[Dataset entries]
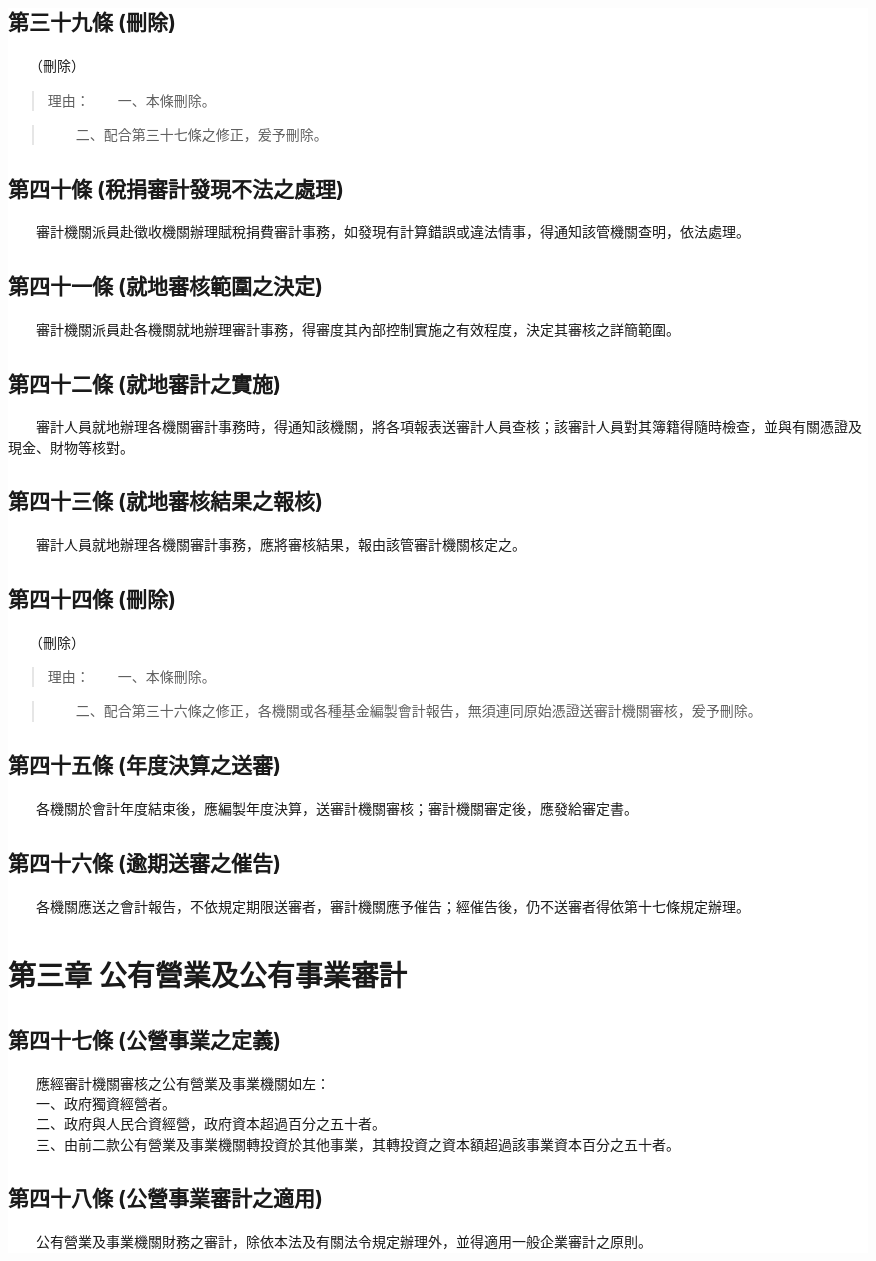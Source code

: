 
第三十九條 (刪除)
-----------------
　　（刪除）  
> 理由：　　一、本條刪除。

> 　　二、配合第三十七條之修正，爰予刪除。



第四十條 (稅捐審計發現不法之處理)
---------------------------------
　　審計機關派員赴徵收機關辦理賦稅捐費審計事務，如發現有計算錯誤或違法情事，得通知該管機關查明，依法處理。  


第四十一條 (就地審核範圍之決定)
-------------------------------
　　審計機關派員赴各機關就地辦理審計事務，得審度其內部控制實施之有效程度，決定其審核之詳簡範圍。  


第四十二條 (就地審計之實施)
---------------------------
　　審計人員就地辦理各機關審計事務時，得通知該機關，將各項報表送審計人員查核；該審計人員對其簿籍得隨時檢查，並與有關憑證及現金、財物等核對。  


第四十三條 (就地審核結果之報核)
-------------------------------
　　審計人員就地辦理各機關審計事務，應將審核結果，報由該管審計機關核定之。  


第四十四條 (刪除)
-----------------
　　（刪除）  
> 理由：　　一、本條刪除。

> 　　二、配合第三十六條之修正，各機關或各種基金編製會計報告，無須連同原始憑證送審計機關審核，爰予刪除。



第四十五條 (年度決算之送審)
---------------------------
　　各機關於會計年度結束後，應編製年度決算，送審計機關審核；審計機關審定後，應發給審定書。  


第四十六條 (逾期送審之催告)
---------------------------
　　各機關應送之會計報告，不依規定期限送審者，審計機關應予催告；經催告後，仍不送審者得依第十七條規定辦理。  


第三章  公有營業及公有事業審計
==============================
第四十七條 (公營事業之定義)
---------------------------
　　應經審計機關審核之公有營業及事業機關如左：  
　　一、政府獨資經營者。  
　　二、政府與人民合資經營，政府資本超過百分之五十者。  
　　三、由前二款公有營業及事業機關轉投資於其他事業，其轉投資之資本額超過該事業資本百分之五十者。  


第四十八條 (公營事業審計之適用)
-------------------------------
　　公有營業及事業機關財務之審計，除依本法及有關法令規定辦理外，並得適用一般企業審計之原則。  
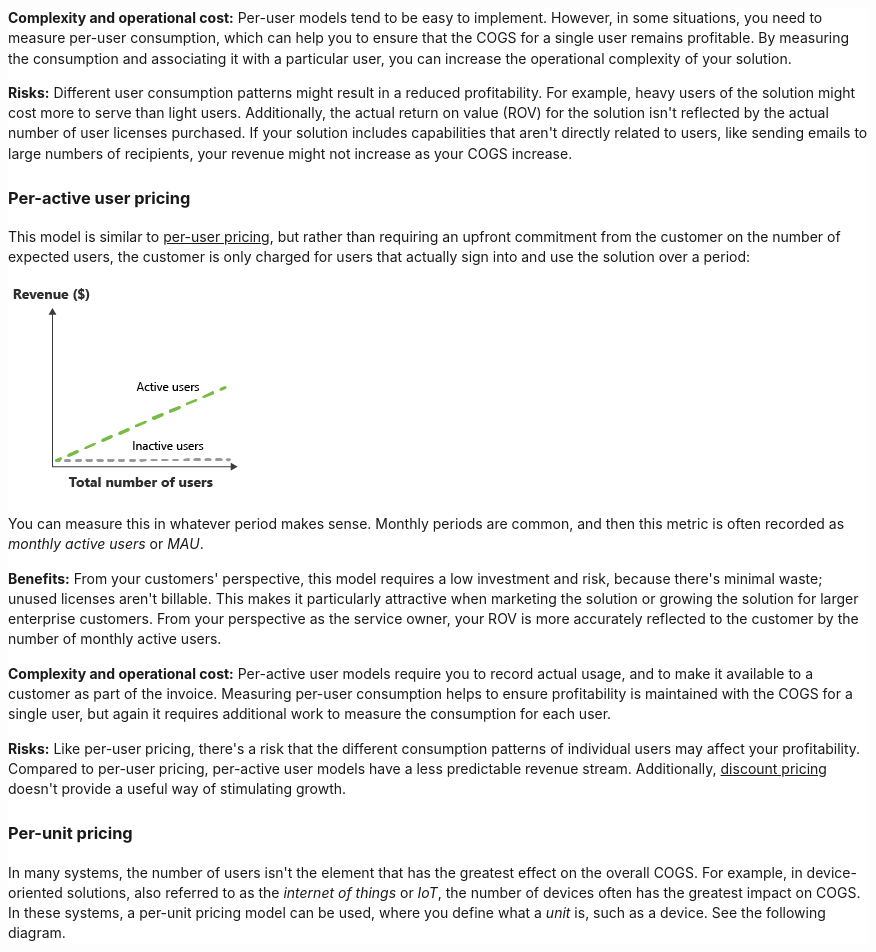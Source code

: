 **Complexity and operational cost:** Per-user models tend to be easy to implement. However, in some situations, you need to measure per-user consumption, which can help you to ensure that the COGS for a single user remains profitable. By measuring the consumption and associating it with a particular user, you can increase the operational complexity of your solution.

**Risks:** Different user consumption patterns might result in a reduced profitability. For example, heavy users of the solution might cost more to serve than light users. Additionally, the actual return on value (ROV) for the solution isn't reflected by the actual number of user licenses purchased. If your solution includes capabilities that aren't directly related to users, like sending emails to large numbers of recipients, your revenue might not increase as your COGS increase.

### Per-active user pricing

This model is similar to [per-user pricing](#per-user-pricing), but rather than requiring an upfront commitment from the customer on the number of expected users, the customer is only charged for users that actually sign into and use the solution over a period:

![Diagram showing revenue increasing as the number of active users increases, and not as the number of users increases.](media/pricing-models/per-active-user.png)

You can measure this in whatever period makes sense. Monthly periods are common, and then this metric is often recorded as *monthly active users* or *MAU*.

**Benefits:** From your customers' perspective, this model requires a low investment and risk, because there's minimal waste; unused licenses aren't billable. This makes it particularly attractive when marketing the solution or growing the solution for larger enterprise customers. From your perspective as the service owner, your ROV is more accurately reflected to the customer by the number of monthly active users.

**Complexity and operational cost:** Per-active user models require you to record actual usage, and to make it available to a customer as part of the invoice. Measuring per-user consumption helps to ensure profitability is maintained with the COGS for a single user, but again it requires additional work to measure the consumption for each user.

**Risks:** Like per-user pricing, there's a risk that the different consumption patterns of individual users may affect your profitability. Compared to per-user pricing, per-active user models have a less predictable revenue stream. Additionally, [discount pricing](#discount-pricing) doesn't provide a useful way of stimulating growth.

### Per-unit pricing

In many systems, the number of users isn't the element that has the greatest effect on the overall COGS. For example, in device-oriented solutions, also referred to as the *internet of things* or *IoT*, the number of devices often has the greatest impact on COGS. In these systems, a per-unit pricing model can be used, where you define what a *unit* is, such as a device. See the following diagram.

Exercise: From the entries, find how many lines contain "爰予刪除" and give the number alone.

Answer space: 2